Press "Enter" to skip to content

Review: Jesus Revolution (2023)

Jesus Revolution (2023)

Directed by: Jon Erwin and Brent McCorkle

Premise: Based on true events. In 1960s California, square pastor Chuck Smith (Kelsey Grammer) pairs with hippie street preacher Lonnie Frisbee (Jonathan Roumie) to minister to young people from the countercultural scene. Their partnership sparks a religious revival.

What Works: About ten years ago Hollywood and independent faith-based production houses produced a wave of religiously-themed movies. A few of them were good but many were bad with lousy production values matched by tribalist and anti-intellectual points of view. Religious films have continued to play since then with improved artistic and thematic merits. Jesus Revolution is one of the better examples of this kind of filmmaking. The picture is well intentioned and not condescending or didactic. It’s a story of wayward people searching for spiritual meaning and finding a community. This is also an effective period piece, recreating the look of its era and doing so with a relevant point of view. The filmmakers frame the hippies as young people who were looking for something meaningful and beautiful but were enveloped in a drug culture that was a dead end. At the same time, the staid and conservative religious experience is shown to not work for these characters. What emerges from Smith and Frisbee’s cooperation is a new style of ministry that bridges generations. Jesus Revolution dramatizes that meeting of subcultures in a way that is humanistic and conciliatory in a way that is agreeable.

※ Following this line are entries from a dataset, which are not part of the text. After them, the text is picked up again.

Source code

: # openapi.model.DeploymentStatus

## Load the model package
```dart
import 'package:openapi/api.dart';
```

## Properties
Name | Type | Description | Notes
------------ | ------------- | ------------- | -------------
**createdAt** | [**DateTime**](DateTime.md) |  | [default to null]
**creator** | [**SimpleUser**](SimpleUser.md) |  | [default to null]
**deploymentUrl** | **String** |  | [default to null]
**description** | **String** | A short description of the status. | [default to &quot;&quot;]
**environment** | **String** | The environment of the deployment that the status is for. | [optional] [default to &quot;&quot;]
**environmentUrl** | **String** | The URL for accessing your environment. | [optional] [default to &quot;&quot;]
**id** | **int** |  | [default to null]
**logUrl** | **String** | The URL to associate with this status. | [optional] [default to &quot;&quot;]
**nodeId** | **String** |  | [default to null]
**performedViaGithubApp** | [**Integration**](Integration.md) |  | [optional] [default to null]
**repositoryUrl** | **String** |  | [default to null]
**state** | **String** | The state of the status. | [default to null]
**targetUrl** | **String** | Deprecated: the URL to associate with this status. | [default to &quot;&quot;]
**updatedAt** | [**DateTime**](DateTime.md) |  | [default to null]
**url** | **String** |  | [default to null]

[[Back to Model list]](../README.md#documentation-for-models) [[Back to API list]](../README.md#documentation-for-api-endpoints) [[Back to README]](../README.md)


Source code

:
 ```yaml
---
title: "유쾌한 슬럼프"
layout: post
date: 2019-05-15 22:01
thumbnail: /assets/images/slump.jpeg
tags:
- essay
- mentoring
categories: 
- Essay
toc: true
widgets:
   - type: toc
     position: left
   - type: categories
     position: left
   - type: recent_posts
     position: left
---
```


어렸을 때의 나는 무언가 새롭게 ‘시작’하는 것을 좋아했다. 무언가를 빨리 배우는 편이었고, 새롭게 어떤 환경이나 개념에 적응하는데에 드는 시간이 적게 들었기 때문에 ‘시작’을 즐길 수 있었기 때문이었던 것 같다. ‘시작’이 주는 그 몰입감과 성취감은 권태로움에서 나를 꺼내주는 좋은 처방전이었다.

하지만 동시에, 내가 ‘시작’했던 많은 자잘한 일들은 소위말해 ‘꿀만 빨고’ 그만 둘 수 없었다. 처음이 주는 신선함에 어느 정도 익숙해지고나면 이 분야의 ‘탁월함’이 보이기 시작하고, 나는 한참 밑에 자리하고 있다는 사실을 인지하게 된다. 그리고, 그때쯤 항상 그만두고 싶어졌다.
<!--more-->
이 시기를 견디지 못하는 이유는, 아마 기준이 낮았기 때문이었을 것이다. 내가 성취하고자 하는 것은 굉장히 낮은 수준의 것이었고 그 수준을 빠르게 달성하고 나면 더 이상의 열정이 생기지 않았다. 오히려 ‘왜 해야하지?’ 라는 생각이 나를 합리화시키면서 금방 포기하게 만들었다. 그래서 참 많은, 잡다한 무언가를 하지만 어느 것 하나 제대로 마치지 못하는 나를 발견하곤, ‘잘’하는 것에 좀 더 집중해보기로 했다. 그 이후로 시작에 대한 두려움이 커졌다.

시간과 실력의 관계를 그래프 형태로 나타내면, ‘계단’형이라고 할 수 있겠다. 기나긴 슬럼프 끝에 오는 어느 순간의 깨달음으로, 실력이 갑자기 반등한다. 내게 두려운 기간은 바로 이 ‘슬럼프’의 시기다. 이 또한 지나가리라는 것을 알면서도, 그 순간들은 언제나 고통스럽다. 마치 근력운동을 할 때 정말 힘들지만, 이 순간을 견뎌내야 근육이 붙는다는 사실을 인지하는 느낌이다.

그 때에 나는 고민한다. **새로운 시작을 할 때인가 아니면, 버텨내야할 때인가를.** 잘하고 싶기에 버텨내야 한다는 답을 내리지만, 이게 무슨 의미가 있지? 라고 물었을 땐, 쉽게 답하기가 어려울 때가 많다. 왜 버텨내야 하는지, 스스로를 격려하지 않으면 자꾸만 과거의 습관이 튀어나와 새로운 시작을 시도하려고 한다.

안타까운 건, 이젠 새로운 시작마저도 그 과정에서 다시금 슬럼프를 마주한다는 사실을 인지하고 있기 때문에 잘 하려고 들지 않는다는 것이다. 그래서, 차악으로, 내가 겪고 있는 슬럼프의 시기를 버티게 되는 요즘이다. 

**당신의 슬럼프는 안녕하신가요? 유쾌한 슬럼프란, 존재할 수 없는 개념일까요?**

What Doesn’t: While Jesus Revolution is not a didactic piece it is nevertheless a film with an agenda. Jesus Revolution is an origin story for contemporary evangelical Christianity and an advertisement for that subculture. The moviemakers look on this spiritual revival with awe and enthusiasm and avoid any of the real life details that might challenge or complicate their story, such as Chuck Smith preaching that the world would end in 1981 and the fact that Lonnie Frisbee was a semi-closeted gay man who later left Christianity. For that matter, Jesus Revolution is conflict adverse to a fault. Stories thrive on the rise and fall of emotion as characters cope with obstacles. The makers of Jesus Revolution downplay conflicts and resolve them as quickly and painlessly as possible, resulting in a movie that is dramatically flat. The filmmakers imply that Frisbee was imbued with healing powers or thought he was or was otherwise a fraud; the matter is left ambiguous and when Smith calls Frisbee on it the confrontation doesn’t cause meaningful repercussions.  

Bottom Line: Jesus Revolution is a nice and easy religious film. It evades any difficult or challenging material and it is ultimately superficial. But Jesus Revolution succeeds in telling this story in a way that captures the passion of this movement.